GFNIN

This function evaluates the inverse of a general continuous cumulative distribution function given in a subprogram.

Function Return Value

GFNIN — The inverse of the function F at the point P. (Output)
F(GFNIN) is “close” to P.

Required Arguments

F — User‑supplied FUNCTION to be inverted. F must be continuous and strictly monotone. The form is F(X), where
X — The argument to the function. (Input)
F — The value of the function at X. (Output)
F must be declared EXTERNAL in the calling program.

P — The point at which the inverse of F is desired. (Input)

GUESS — An initial estimate of the inverse of F at P. (Input)

Optional Arguments

EPS — Convergence criterion. (Input)
When the relative change in GFNIN from one iteration to the next is less than EPS, convergence is assumed. A common value for EPS is 0.0001. Another common value is 100 times the machine epsilon.
Default: EPS = 100 times the machine epsilon.

FORTRAN 90 Interface

Generic: GFNIN (F, P, GUESS [])

Specific: The specific interface names are S_GFNIN and D_GFNIN.

FORTRAN 77 Interface

Single: GFNIN (F, P, EPS, GUESS)

Double: The double precision name is DGFNIN.

Description

Function GFNIN evaluates the inverse of a continuous, strictly monotone function. Its most obvious use is in evaluating inverses of continuous distribution functions that can be defined by a FORTRAN function. If the distribution function cannot be specified in a FORTRAN function, but the density function can be evaluated at a number of points, then routine GCIN can be used.

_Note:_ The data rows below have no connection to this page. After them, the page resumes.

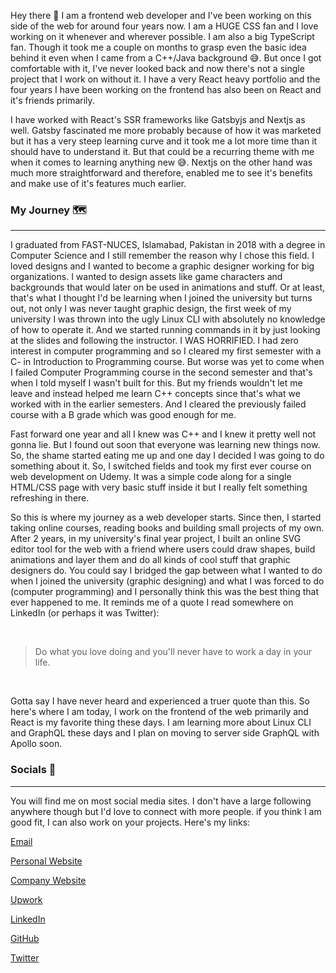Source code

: Hey there 👋 I am a frontend web developer and I've been working on this side of the web for around four years now. I am a HUGE CSS fan and I love working on it whenever and wherever possible. I am also a big TypeScript fan. Though it took me a couple on months to grasp even the basic idea behind it even when I came from a C++/Java background 😅. But once I got comfortable with it, I've never looked back and now there's not a single project that I work on without it. I have a very React heavy portfolio and the four years I have been working on the frontend has also been on React and it's friends primarily. 

I have worked with React's SSR frameworks like Gatsbyjs and Nextjs as well. Gatsby fascinated me more probably because of how it was marketed but it has a very steep learning curve and it took me a lot more time than it should have to understand it. But that could be a recurring theme with me when it comes to learning anything new 😅. Nextjs on the other hand was much more straightforward and therefore, enabled me to see it's benefits and make use of it's features much earlier.

### My Journey 🗺️

<hr />

I graduated from FAST-NUCES, Islamabad, Pakistan in 2018 with a degree in Computer Science and I still remember the reason why I chose this field. I loved designs and I wanted to become a graphic designer working for big organizations. I wanted to design assets like game characters and backgrounds that would later on be used in animations and stuff. Or at least, that's what I thought I'd be learning when I joined the university but turns out, not only I was never taught graphic design, the first week of my university I was thrown into the ugly Linux CLI with absolutely no knowledge of how to operate it. And we started running commands in it by just looking at the slides and following the instructor. I WAS HORRIFIED. I had zero interest in computer programming and so I cleared my first semester with a C- in Introduction to Programming course. But worse was yet to come when I failed Computer Programming course in the second semester and that's when I told myself I wasn't built for this. But my friends wouldn't let me leave and instead helped me learn C++ concepts since that's what we worked with in the earlier semesters. And I cleared the previously failed course with a B grade which was good enough for me.

Fast forward one year and all I knew was C++ and I knew it pretty well not gonna lie. But I found out soon that everyone was learning new things now. So, the shame started eating me up and one day I decided I was going to do something about it. So, I switched fields and took my first ever course on web development on Udemy. It was a simple code along for a single HTML/CSS page with very basic stuff inside it but I really felt something refreshing in there.

So this is where my journey as a web developer starts. Since then, I started taking online courses, reading books and building small projects of my own. After 2 years, in my university's final year project, I built an online SVG editor tool for the web with a friend where users could draw shapes, build animations and layer them and do all kinds of cool stuff that graphic designers do. You could say I bridged the gap between what I wanted to do when I joined the university (graphic designing) and what I was forced to do (computer programming) and I personally think this was the best thing that ever happened to me. It reminds me of a quote I read somewhere on LinkedIn (or perhaps it was Twitter):

<br />

> Do what you love doing and you'll never have to work a day in your life.

<br />

Gotta say I have never heard and experienced a truer quote than this. So here's where I am today, I work on the frontend of the web primarily and React is my favorite thing these days. I am learning more about Linux CLI and GraphQL these days and I plan on moving to server side GraphQL with Apollo soon.

### Socials 🤝

<hr />

You will find me on most social media sites. I don't have a large following anywhere though but I'd love to connect with more people. if you think I am good fit, I can also work on your projects. Here's my links:

[Email](mailto:yad@youraveragedevelopers.com)

[Personal Website](www.yourAverageDeveloper.com)

[Company Website](www.yourAverageDevelopers.com)

[Upwork](https://www.upwork.com/freelancers/~01db0184c53dc2c418)

[LinkedIn](https://www.linkedin.com/in/youraveragedeveloper/)

[GitHub](www.github.com/yourAverageDeveloper)

[Twitter](https://twitter.com/urAvgDeveloper)
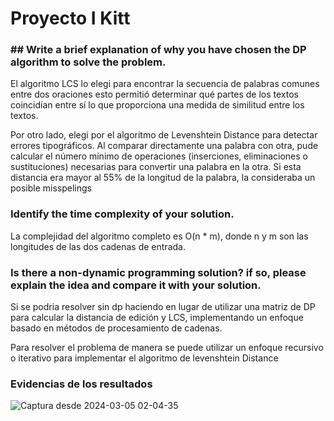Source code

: # Proyecto I Kitt

### ## Write a brief explanation of why you have chosen the DP algorithm to solve the problem.
El algoritmo LCS lo elegi para encontrar la secuencia de palabras comunes entre dos oraciones esto permitió determinar qué partes de los textos coincidían entre sí lo que proporciona una medida de similitud entre los textos.

Por otro lado, elegi por el algoritmo de Levenshtein Distance para detectar errores tipográficos. Al comparar directamente una palabra con otra, pude calcular el número mínimo de operaciones (inserciones, eliminaciones o sustituciones) necesarias para convertir una palabra en la otra. Si esta distancia era mayor al 55% de la longitud de la palabra, la consideraba un posible misspelings
### Identify the time complexity of your solution.
La complejidad del algoritmo completo es O(n * m), donde n y m son las longitudes de las dos cadenas de entrada.
### Is there a non-dynamic programming solution? if so, please explain the idea and compare it with your solution.

Si se podria resolver sin dp haciendo en lugar de utilizar una matriz de DP para calcular la distancia de edición y LCS, implementando un enfoque basado en métodos de procesamiento de cadenas.

Para resolver el problema de manera se puede utilizar un enfoque recursivo o iterativo para implementar el algoritmo de levenshtein Distance

### Evidencias de los resultados 
![Captura desde 2024-03-05 02-04-35](https://github.com/SebasthianSalpozz/Algoritmia2/assets/90279053/d3dbbe37-bd53-4bfb-9c6a-36e1ef2a8393)
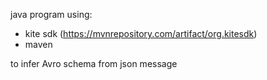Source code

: java program using: 
   - kite sdk (https://mvnrepository.com/artifact/org.kitesdk)
   - maven
   
to infer Avro schema from json message 
    
    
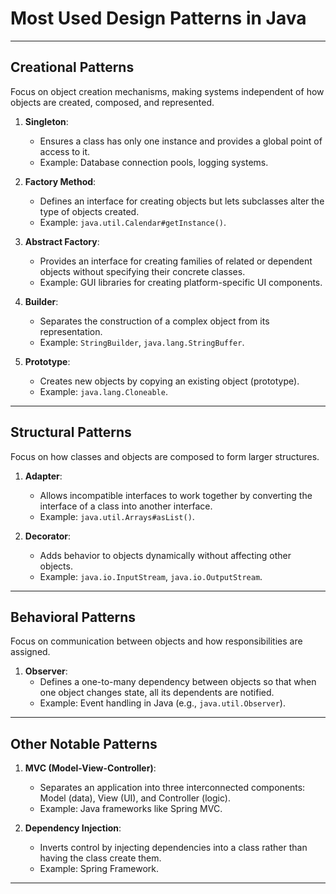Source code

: # Most Used Design Patterns in Java
---

## **Creational Patterns**
Focus on object creation mechanisms, making systems independent of how objects are created, composed, and represented.

1. **Singleton**:
    - Ensures a class has only one instance and provides a global point of access to it.
    - Example: Database connection pools, logging systems.

2. **Factory Method**:
    - Defines an interface for creating objects but lets subclasses alter the type of objects created.
    - Example: `java.util.Calendar#getInstance()`.

3. **Abstract Factory**:
    - Provides an interface for creating families of related or dependent objects without specifying their concrete classes.
    - Example: GUI libraries for creating platform-specific UI components.

4. **Builder**:
    - Separates the construction of a complex object from its representation.
    - Example: `StringBuilder`, `java.lang.StringBuffer`.

5. **Prototype**:
    - Creates new objects by copying an existing object (prototype).
    - Example: `java.lang.Cloneable`.

---

## **Structural Patterns**
Focus on how classes and objects are composed to form larger structures.

1. **Adapter**:
    - Allows incompatible interfaces to work together by converting the interface of a class into another interface.
    - Example: `java.util.Arrays#asList()`.

2. **Decorator**:
    - Adds behavior to objects dynamically without affecting other objects.
    - Example: `java.io.InputStream`, `java.io.OutputStream`.

---

## **Behavioral Patterns**
Focus on communication between objects and how responsibilities are assigned.

1. **Observer**:
    - Defines a one-to-many dependency between objects so that when one object changes state, all its dependents are notified.
    - Example: Event handling in Java (e.g., `java.util.Observer`).

---

## **Other Notable Patterns**
1. **MVC (Model-View-Controller)**:
    - Separates an application into three interconnected components: Model (data), View (UI), and Controller (logic).
    - Example: Java frameworks like Spring MVC.

2. **Dependency Injection**:
    - Inverts control by injecting dependencies into a class rather than having the class create them.
    - Example: Spring Framework.

---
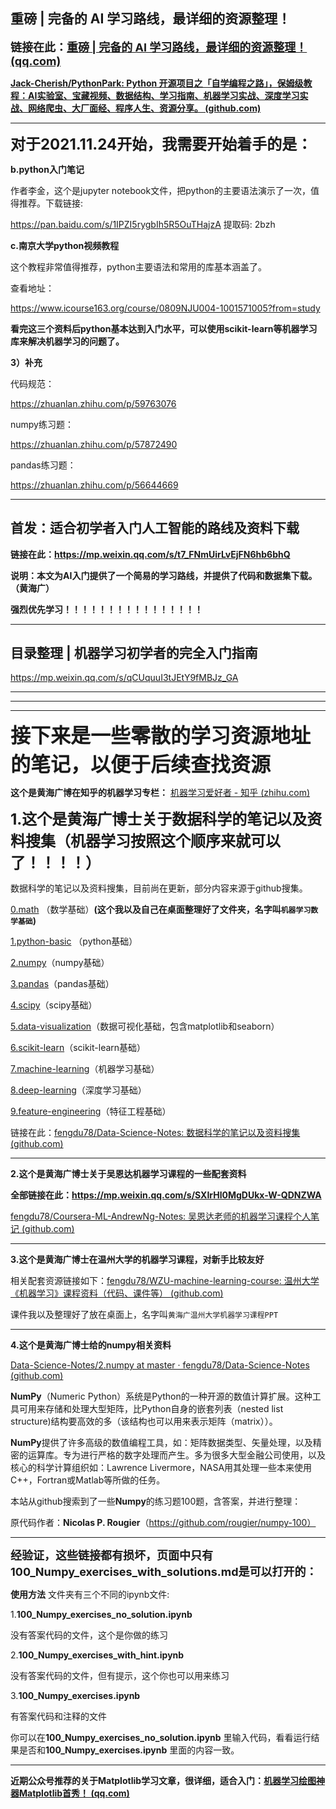 ## 重磅 | 完备的 AI 学习路线，最详细的资源整理！

<font size = '4'>**链接在此：[重磅 | 完备的 AI 学习路线，最详细的资源整理！ (qq.com)](https://mp.weixin.qq.com/s/yuUDCKt_lvI2Rl_7tt3ZBQ)**</font>

**[Jack-Cherish/PythonPark: Python 开源项目之「自学编程之路」，保姆级教程：AI实验室、宝藏视频、数据结构、学习指南、机器学习实战、深度学习实战、网络爬虫、大厂面经、程序人生、资源分享。 (github.com)](https://github.com/Jack-Cherish/PythonPark)**

---

<font size='5'>**对于2021.11.24开始，我需要开始着手的是：**</font>

**b.python入门笔记**

作者李金，这个是jupyter notebook文件，把python的主要语法演示了一次，值得推荐。下载链接: 

https://pan.baidu.com/s/1IPZI5rygbIh5R5OuTHajzA 提取码: 2bzh

**c.南京大学python视频教程**

这个教程非常值得推荐，python主要语法和常用的库基本涵盖了。

查看地址：

https://www.icourse163.org/course/0809NJU004-1001571005?from=study

**看完这三个资料后python基本达到入门水平，可以使用scikit-learn等机器学习库来解决机器学习的问题了。**

**3）补充**

代码规范：

https://zhuanlan.zhihu.com/p/59763076

numpy练习题：

https://zhuanlan.zhihu.com/p/57872490

pandas练习题：

https://zhuanlan.zhihu.com/p/56644669

----

## 首发：适合初学者入门人工智能的路线及资料下载

**链接在此：https://mp.weixin.qq.com/s/t7_FNmUirLvEjFN6hb6bhQ**

**说明：本文为AI入门提供了一个简易的学习路线，并提供了代码和数据集下载。（黄海广）**

**强烈优先学习！！！！！！！！！！！！！！！！**

---

## 目录整理 | 机器学习初学者的完全入门指南

https://mp.weixin.qq.com/s/qCUquuI3tJEtY9fMBJz_GA

----------

----

----

<font size = '6'>**接下来是一些零散的学习资源地址的笔记，以便于后续查找资源**</font>

**这个是黄海广博在知乎的机器学习专栏：**
[机器学习爱好者 - 知乎 (zhihu.com)](https://www.zhihu.com/column/fengdu78)

<font size='5'>**1.这个是黄海广博士关于数据科学的笔记以及资料搜集（机器学习按照这个顺序来就可以了！！！！）**</font>

数据科学的笔记以及资料搜集，目前尚在更新，部分内容来源于github搜集。

[0.math](https://github.com/fengdu78/Data-Science-Notes/blob/master/0.math) （数学基础）**(这个我以及自己在桌面整理好了文件夹，名字叫`机器学习数学基础`)**

[1.python-basic](https://github.com/fengdu78/Data-Science-Notes/blob/master/1.python-basic) （python基础）

[2.numpy](https://github.com/fengdu78/Data-Science-Notes/blob/master/2.numpy)（numpy基础）

[3.pandas](https://github.com/fengdu78/Data-Science-Notes/blob/master/3.pandas)（pandas基础）

[4.scipy](https://github.com/fengdu78/Data-Science-Notes/blob/master/4.scipy)（scipy基础）

[5.data-visualization](https://github.com/fengdu78/Data-Science-Notes/blob/master/5.data-visualization)（数据可视化基础，包含matplotlib和seaborn）

[6.scikit-learn](https://github.com/fengdu78/Data-Science-Notes/blob/master/6.scikit-learn)（scikit-learn基础）

[7.machine-learning](https://github.com/fengdu78/Data-Science-Notes/blob/master/7.machine-learning)（机器学习基础）

[8.deep-learning](https://github.com/fengdu78/Data-Science-Notes/blob/master/8.deep-learning)（深度学习基础）

[9.feature-engineering](https://github.com/fengdu78/Data-Science-Notes/blob/master/9.feature-engineering)（特征工程基础）

链接在此：[fengdu78/Data-Science-Notes: 数据科学的笔记以及资料搜集 (github.com)](https://github.com/fengdu78/Data-Science-Notes)

---

**2.这个是黄海广博士关于吴恩达机器学习课程的一些配套资料**

**全部链接在此：https://mp.weixin.qq.com/s/SXIrHl0MgDUkx-W-QDNZWA**

[fengdu78/Coursera-ML-AndrewNg-Notes: 吴恩达老师的机器学习课程个人笔记 (github.com)](https://github.com/fengdu78/Coursera-ML-AndrewNg-Notes)

----

**3.这个是黄海广博士在温州大学的机器学习课程，对新手比较友好**

相关配套资源链接如下：[fengdu78/WZU-machine-learning-course: 温州大学《机器学习》课程资料（代码、课件等） (github.com)](https://github.com/fengdu78/WZU-machine-learning-course)

课件我以及整理好了放在桌面上，名字叫`黄海广温州大学机器学习课程PPT`

---

**4.这个是黄海广博士给的numpy相关资料**

[Data-Science-Notes/2.numpy at master · fengdu78/Data-Science-Notes (github.com)](https://github.com/fengdu78/Data-Science-Notes/tree/master/2.numpy)

**NumPy**（Numeric Python）系统是Python的一种开源的数值计算扩展。这种工具可用来存储和处理大型矩阵，比Python自身的嵌套列表（nested list structure)结构要高效的多（该结构也可以用来表示矩阵（matrix））。

**NumPy**提供了许多高级的数值编程工具，如：矩阵数据类型、矢量处理，以及精密的运算库。专为进行严格的数字处理而产生。多为很多大型金融公司使用，以及核心的科学计算组织如：Lawrence Livermore，NASA用其处理一些本来使用C++，Fortran或Matlab等所做的任务。

本站从github搜索到了一些**Numpy**的练习题100题，含答案，并进行整理：

原代码作者：**Nicolas P. Rougier**（https://github.com/rougier/numpy-100）

----

<font size ='4'>**经验证，这些链接都有损坏，页面中只有100_Numpy_exercises_with_solutions.md是可以打开的：**</font>

**使用方法** 文件夹有三个不同的ipynb文件:

1.**100_Numpy_exercises_no_solution.ipynb**

没有答案代码的文件，这个是你做的练习

2.**100_Numpy_exercises_with_hint.ipynb**

没有答案代码的文件，但有提示，这个你也可以用来练习

3.**100_Numpy_exercises.ipynb**

有答案代码和注释的文件

你可以在**100_Numpy_exercises_no_solution.ipynb** 里输入代码，看看运行结果是否和**100_Numpy_exercises.ipynb** 里面的内容一致。

----

**近期公众号推荐的关于Matplotlib学习文章，很详细，适合入门：[机器学习绘图神器Matplotlib首秀！ (qq.com)](https://mp.weixin.qq.com/s/WvGloPceu0utEove0TpPXA)**
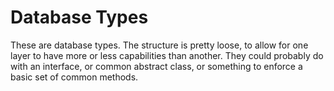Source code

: Database Types
==========

These are database types.  The structure is pretty loose, to allow for one layer to have more or less capabilities than another.  They could probably do with an interface, or common abstract class, or something to enforce a basic set of common methods.
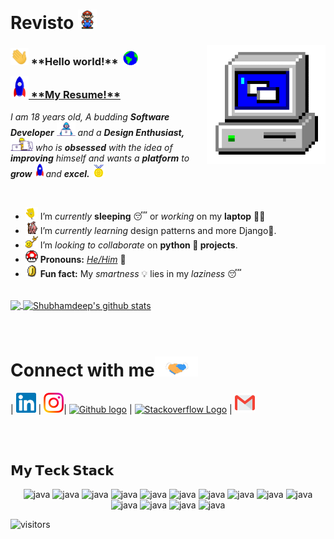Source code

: # Revisto&nbsp;<img src="https://github.com/Revisto/Revisto/blob/master/Assets/Mario_Hello_Big.gif" width="30px">


<img align="right" alt="PC GIF" src="https://github.com/Revisto/Revisto/blob/master/Assets/PC.gif" width="190" />

<h3 style="margin-bottom: 0px;"> <img src="https://github.com/Revisto/Revisto/blob/master/Assets/Hi.gif" width="29px"> **Hello world!** &nbsp;<img src="https://github.com/Revisto/Revisto/blob/master/Assets/Earth.gif" width="24px"> </h3>
<h3 style="margin-top: 13px;"> <img src="https://github.com/Revisto/Revisto/blob/master/Assets/Rocket.gif" width="29px"><a href="https://github.com/Revisto/Revisto/blob/master/Assets/RevSume.pdf"> **My Resume!**</a> &nbsp; </h3> 


<p>
  <em>
    I am 18 years old, </a>A budding <b>Software Developer</b> <img src="https://github.com/Revisto/Revisto/blob/master/Assets/Developer.gif" width="30px"> and a <b>Design    Enthusiast,</b>&nbsp;<img src="https://github.com/Revisto/Revisto/blob/master/Assets/Designer.gif" width="36px">  who is <b>obsessed</b>
    with the idea of <b>improving</b> himself and wants a <b>platform</b> to 
    <b>grow</b> <img src="https://github.com/Revisto/Revisto/blob/master/Assets/Rocket.gif" width="18px">and 
    <b>excel.</b> <img src="https://github.com/Revisto/Revisto/blob/master/Assets/Medal.gif" width="20px">
  </em>  
</p>

<br>

- <img alt="GIF" src="https://github.com/Revisto/Revisto/blob/master/Assets/wave.gif" width="20px" /> I’m *currently* **sleeping** 😴 or *working* on my **laptop** 👨‍💻
- <img alt="GIF" src="https://github.com/Revisto/Revisto/blob/master/Assets/gandalf_parrot.gif" width="20px" /> I’m *currently learning* design patterns and more Django💪.
- <img alt="GIF" src="https://github.com/Revisto/Revisto/blob/master/Assets/headbang.gif" width="20px" /> I’m *looking to collaborate* on **python 🐍 projects**.
- <img alt="GIF" src="https://github.com/Revisto/Revisto/blob/master/Assets/powerup.gif" width="20px" /> **Pronouns:** [*He/Him*](https://pronoun.is/he) 🧔
- <img alt="GIF" src="https://github.com/Revisto/Revisto/blob/master/Assets/coin.gif" width="20px" /> **Fun fact:** My *smartness* 💡 lies in my *laziness* 😴


<br>

<a href="https://github.com/Revisto">
  <img align="center" src="https://github-readme-stats.vercel.app/api/top-langs/?username=Revisto&theme=dark&hide_langs_below=1" />
</a>

<a href="https://github.com/Revisto">
 <img align="center" src="https://github-readme-stats.vercel.app/api?username=Revisto&show_icons=true&theme=dark&line_height=27" alt="Shubhamdeep's github stats"/>
</a>


<br>
<!--
![Shubhamdeep's github stats](https://github-readme-stats.vercel.app/api?username=Revisto&show_icons=true&hide_border=true)
-->

<br>

<br>

# Connect with me<img src="https://github.com/Revisto/Revisto/blob/master/Assets/Handshake.gif" height="32px">



| [<img src="https://github.com/Revisto/Revisto/blob/master/Assets/Linkedin.svg" alt="Linkedin Logo" width="32">](https://www.linkedin.com/in/alireza-sha-bani-40a973171/) | [<img src="https://github.com/Revisto/Revisto/blob/master/Assets/Instagram.svg" alt="instagram logo" width="32">](https://www.instagram.com/Revisto/)| [<img src="https://cdn.svgporn.com/logos/github-icon.svg" alt="Github logo" width="34">](https://github.com/Revisto) | [<img src="https://cdn.svgporn.com/logos/stackoverflow-icon.svg" alt="Stackoverflow Logo" width="28">](https://stackoverflow.com/users/13622976/revisto) | [<img src="https://github.com/Revisto/Revisto/blob/master/Assets/Gmail.svg" alt="Gmail logo" height="32">](mailto:theRevisto@gmail.com)



<br>
<br>







## 𝗠𝘆 𝗧𝗲𝗰𝗸 𝗦𝘁𝗮𝗰𝗸


<p align="center">
      <img src="https://cdn.svgporn.com/logos/html-5.svg" alt="java" width="65" height="65"/> 
      <img src="https://cdn.svgporn.com/logos/css-3.svg" alt="java" width="65" height="65"/> 
      <img src="https://cdn.svgporn.com/logos/javascript.svg" alt="java" width="65" height="65"/> 
      <img src="https://cdn.svgporn.com/logos/python.svg" alt="java" width="65" height="65"/> 
      <img src="https://cdn.svgporn.com/logos/flask.svg" alt="java" width="65" height="65"/> 
      <img src="https://cdn.svgporn.com/logos/django-icon.svg" alt="java" width="65" height="65"/> 
      <img src="https://cdn.svgporn.com/logos/docker-icon.svg" alt="java" width="65" height="65"/> 
      <img src="https://cdn.svgporn.com/logos/git-icon.svg" alt="java" width="65" height="65"/> 
      <img src="https://cdn.svgporn.com/logos/mongodb-icon.svg" alt="java" width="65" height="65"/> 
      <img src="https://cdn.svgporn.com/logos/linux-tux.svg" alt="java" width="65" height="65"/> 
      <img src="https://cdn.svgporn.com/logos/ubuntu.svg" alt="java" width="65" height="65"/> 
      <img src="https://cdn.svgporn.com/logos/cloudflare.svg" alt="java" width="65" height="65"/> 
      <img src="https://cdn.svgporn.com/logos/visual-studio-code.svg" alt="java" width="65" height="65"/> 
      <img src="https://cdn.svgporn.com/logos/openai-icon.svg" alt="java" width="65" height="65"/> 
</p>


![visitors](https://visitor-badge.laobi.icu/badge?page_id=Revisto)

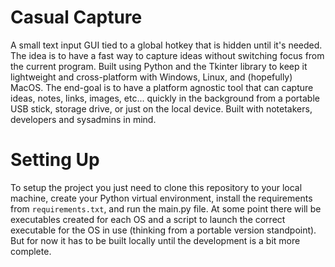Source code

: # Casual Capture
A small text input GUI tied to a global hotkey that is hidden until it's needed. The idea is to have a fast way to capture ideas without switching focus from the current program.
Built using Python and the Tkinter library to keep it lightweight and cross-platform with Windows, Linux, and (hopefully) MacOS. The end-goal is to have a platform agnostic tool that can capture ideas, notes, links, images, etc... quickly in the background from a portable USB stick, storage drive, or just on the local device. Built with notetakers, developers and sysadmins in mind.
# Setting Up
To setup the project you just need to clone this repository to your local machine, create your Python virtual environment, install the requirements from `requirements.txt`, and run the main.py file.
At some point there will be executables created for each OS and a script to launch the correct executable for the OS in use (thinking from a portable version standpoint). But for now it has to be built locally until the development is a bit more complete.

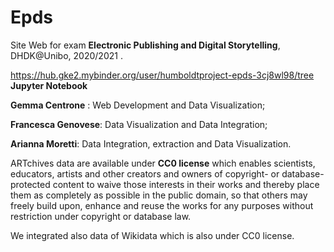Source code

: # Epds
Site Web for exam  **Electronic Publishing and Digital Storytelling**, DHDK@Unibo, 2020/2021 .


https://hub.gke2.mybinder.org/user/humboldtproject-epds-3cj8wl98/tree **Jupyter Notebook** 

**Gemma Centrone** : Web Development and Data Visualization;

**Francesca Genovese**: Data Visualization and Data Integration;

**Arianna Moretti**: Data Integration, extraction and Data Visualization. 

ARTchives data are available under **CC0 license** which enables scientists, educators, artists and other creators and owners of copyright- or database-protected content to waive those interests in their works and thereby place them as completely as possible in the public domain, so that others may freely build upon, enhance and reuse the works for any purposes without restriction under copyright or database law.


We integrated also data of Wikidata which is also under CC0 license.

Function GFNIN uses regula falsi and/or bisection, possibly with the Illinois modification (see Dahlquist and Bjorck 1974). A maximum of 100 iterations are performed.

Comments

1. Informational errors

 

Type

Code

Description

4

1

After 100 attempts, a bound for the inverse cannot be determined. Try again with a different initial estimate.

4

2

No unique inverse exists.

4

3

Over 100 iterations have occurred without convergence. Convergence is assumed.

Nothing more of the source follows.